START Task material
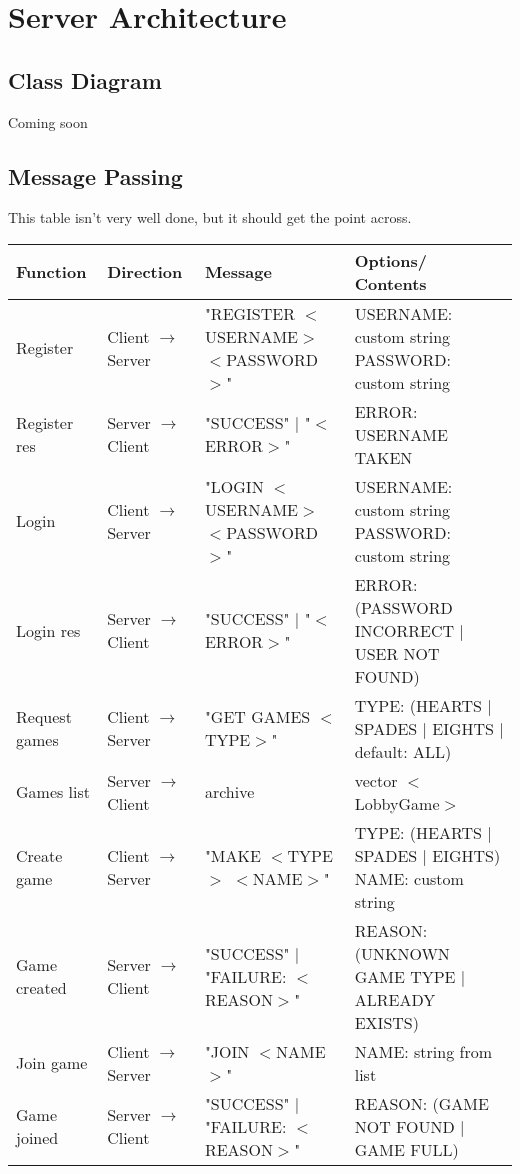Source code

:\section{Server Architecture}
\subsection{Class Diagram}
Coming soon
\subsection{Message Passing}
This table isn't very well done, but it should get the point across.
\begin{center}
\begin{longtable}{|m{8em}|m{7em}|m{12em}|m{6em}|}
\hline
Function & Direction & Message & Options/ Contents \\
\hline\hline
Register & Client $\rightarrow$ Server & "REGISTER $<$USERNAME$>$ $<$PASSWORD$>$" & USERNAME: custom string PASSWORD: custom string\\
\hline
Register res & Server $\rightarrow$ Client & "SUCCESS" $|$ "$<$ERROR$>$" & ERROR: USERNAME TAKEN\\
\hline
Login & Client $\rightarrow$ Server & "LOGIN $<$USERNAME$>$ $<$PASSWORD$>$" & USERNAME: custom string PASSWORD: custom string\\
\hline
Login res & Server $\rightarrow$ Client & "SUCCESS" $|$ "$<$ERROR$>$" & ERROR: (PASSWORD INCORRECT $|$ USER NOT FOUND)\\
\hline
Request games & Client $\rightarrow$ Server & "GET GAMES $<$TYPE$>$" & TYPE: (HEARTS $|$ SPADES $|$ EIGHTS $|$ default: ALL)\\
\hline
Games list & Server $\rightarrow$ Client & archive & vector $<$LobbyGame$>$\\
\hline
Create game & Client $\rightarrow$ Server & "MAKE $<$TYPE$>$ $<$NAME$>$" & TYPE: (HEARTS $|$ SPADES $|$ EIGHTS) NAME: custom string\\
\hline
Game created & Server $\rightarrow$ Client & "SUCCESS" $|$ "FAILURE: $<$REASON$>$" & REASON: (UNKNOWN GAME TYPE $|$ ALREADY EXISTS)\\
\hline
Join game & Client $\rightarrow$ Server & "JOIN $<$NAME$>$" & NAME: string from list\\
\hline
Game joined & Server $\rightarrow$ Client & "SUCCESS" $|$ "FAILURE: $<$REASON$>$" & REASON: (GAME NOT FOUND $|$ GAME FULL)\\
\hline
\end{longtable}
\end{center}
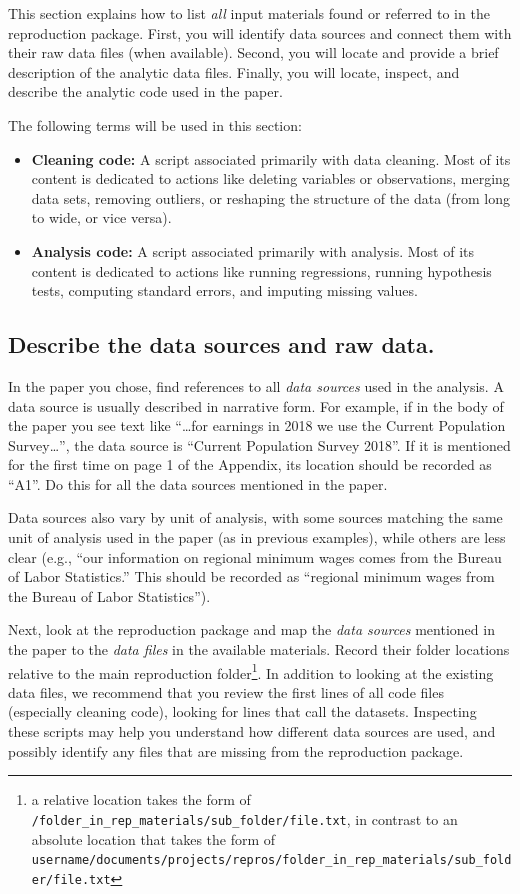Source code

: \documentclass[]{book}
\begin{document}
This section explains how to list \emph{all} input materials found or referred to in the reproduction package. First, you will identify data sources and connect them with their raw data files (when available). Second, you will locate and provide a brief description of the analytic data files. Finally, you will locate, inspect, and describe the analytic code used in the paper.

The following terms will be used in this section:

\begin{itemize}
\item
  \textbf{Cleaning code:} A script associated primarily with data cleaning. Most of its content is dedicated to actions like deleting variables or observations, merging data sets, removing outliers, or reshaping the structure of the data (from long to wide, or vice versa).
\item
  \textbf{Analysis code:} A script associated primarily with analysis. Most of its content is dedicated to actions like running regressions, running hypothesis tests, computing standard errors, and imputing missing values.
\end{itemize}

\hypertarget{desc-sourc}{%
\subsection{Describe the data sources and raw data.}\label{desc-sourc}}

In the paper you chose, find references to all \emph{data sources} used in the analysis. A data source is usually described in narrative form. For example, if in the body of the paper you see text like ``\ldots{}for earnings in 2018 we use the Current Population Survey\ldots{}'', the data source is ``Current Population Survey 2018''. If it is mentioned for the first time on page 1 of the Appendix, its location should be recorded as ``A1''. Do this for all the data sources mentioned in the paper.

Data sources also vary by unit of analysis, with some sources matching the same unit of analysis used in the paper (as in previous examples), while others are less clear (e.g., ``our information on regional minimum wages comes from the Bureau of Labor Statistics.'' This should be recorded as ``regional minimum wages from the Bureau of Labor Statistics'').

Next, look at the reproduction package and map the \emph{data sources} mentioned in the paper to the \emph{data files} in the available materials. Record their folder locations relative to the main reproduction folder\footnote{a relative location takes the form of \texttt{/folder\_in\_rep\_materials/sub\_folder/file.txt}, in contrast to an absolute location that takes the form of \texttt{username/documents/projects/repros/folder\_in\_rep\_materials/sub\_folder/file.txt}}. In addition to looking at the existing data files, we recommend that you review the first lines of all code files (especially cleaning code), looking for lines that call the datasets. Inspecting these scripts may help you understand how different data sources are used, and possibly identify any files that are missing from the reproduction package.
\end{document}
END Task material
> **Required work**
The listing above should be transcribed word for word, with its pictures left out.

> **Answer to this problem**
Source code

:\section{Server Architecture}
\subsection{Class Diagram}
Coming soon
\subsection{Message Passing}
This table isn't very well done, but it should get the point across.
\begin{center}
\begin{longtable}{|m{8em}|m{7em}|m{12em}|m{6em}|}
\hline
Function & Direction & Message & Options/ Contents \\
\hline\hline
Register & Client $\rightarrow$ Server & "REGISTER $<$USERNAME$>$ $<$PASSWORD$>$" & USERNAME: custom string PASSWORD: custom string\\
\hline
Register res & Server $\rightarrow$ Client & "SUCCESS" $|$ "$<$ERROR$>$" & ERROR: USERNAME TAKEN\\
\hline
Login & Client $\rightarrow$ Server & "LOGIN $<$USERNAME$>$ $<$PASSWORD$>$" & USERNAME: custom string PASSWORD: custom string\\
\hline
Login res & Server $\rightarrow$ Client & "SUCCESS" $|$ "$<$ERROR$>$" & ERROR: (PASSWORD INCORRECT $|$ USER NOT FOUND)\\
\hline
Request games & Client $\rightarrow$ Server & "GET GAMES $<$TYPE$>$" & TYPE: (HEARTS $|$ SPADES $|$ EIGHTS $|$ default: ALL)\\
\hline
Games list & Server $\rightarrow$ Client & archive & vector $<$LobbyGame$>$\\
\hline
Create game & Client $\rightarrow$ Server & "MAKE $<$TYPE$>$ $<$NAME$>$" & TYPE: (HEARTS $|$ SPADES $|$ EIGHTS) NAME: custom string\\
\hline
Game created & Server $\rightarrow$ Client & "SUCCESS" $|$ "FAILURE: $<$REASON$>$" & REASON: (UNKNOWN GAME TYPE $|$ ALREADY EXISTS)\\
\hline
Join game & Client $\rightarrow$ Server & "JOIN $<$NAME$>$" & NAME: string from list\\
\hline
Game joined & Server $\rightarrow$ Client & "SUCCESS" $|$ "FAILURE: $<$REASON$>$" & REASON: (GAME NOT FOUND $|$ GAME FULL)\\
\hline
\end{longtable}
\end{center}
Source code

: \documentclass[]{book}
\begin{document}
This section explains how to list \emph{all} input materials found or referred to in the reproduction package. First, you will identify data sources and connect them with their raw data files (when available). Second, you will locate and provide a brief description of the analytic data files. Finally, you will locate, inspect, and describe the analytic code used in the paper.

The following terms will be used in this section:

\begin{itemize}
\item
  \textbf{Cleaning code:} A script associated primarily with data cleaning. Most of its content is dedicated to actions like deleting variables or observations, merging data sets, removing outliers, or reshaping the structure of the data (from long to wide, or vice versa).
\item
  \textbf{Analysis code:} A script associated primarily with analysis. Most of its content is dedicated to actions like running regressions, running hypothesis tests, computing standard errors, and imputing missing values.
\end{itemize}

\hypertarget{desc-sourc}{%
\subsection{Describe the data sources and raw data.}\label{desc-sourc}}

In the paper you chose, find references to all \emph{data sources} used in the analysis. A data source is usually described in narrative form. For example, if in the body of the paper you see text like ``\ldots{}for earnings in 2018 we use the Current Population Survey\ldots{}'', the data source is ``Current Population Survey 2018''. If it is mentioned for the first time on page 1 of the Appendix, its location should be recorded as ``A1''. Do this for all the data sources mentioned in the paper.

Data sources also vary by unit of analysis, with some sources matching the same unit of analysis used in the paper (as in previous examples), while others are less clear (e.g., ``our information on regional minimum wages comes from the Bureau of Labor Statistics.'' This should be recorded as ``regional minimum wages from the Bureau of Labor Statistics'').

Next, look at the reproduction package and map the \emph{data sources} mentioned in the paper to the \emph{data files} in the available materials. Record their folder locations relative to the main reproduction folder\footnote{a relative location takes the form of \texttt{/folder\_in\_rep\_materials/sub\_folder/file.txt}, in contrast to an absolute location that takes the form of \texttt{username/documents/projects/repros/folder\_in\_rep\_materials/sub\_folder/file.txt}}. In addition to looking at the existing data files, we recommend that you review the first lines of all code files (especially cleaning code), looking for lines that call the datasets. Inspecting these scripts may help you understand how different data sources are used, and possibly identify any files that are missing from the reproduction package.
\end{document}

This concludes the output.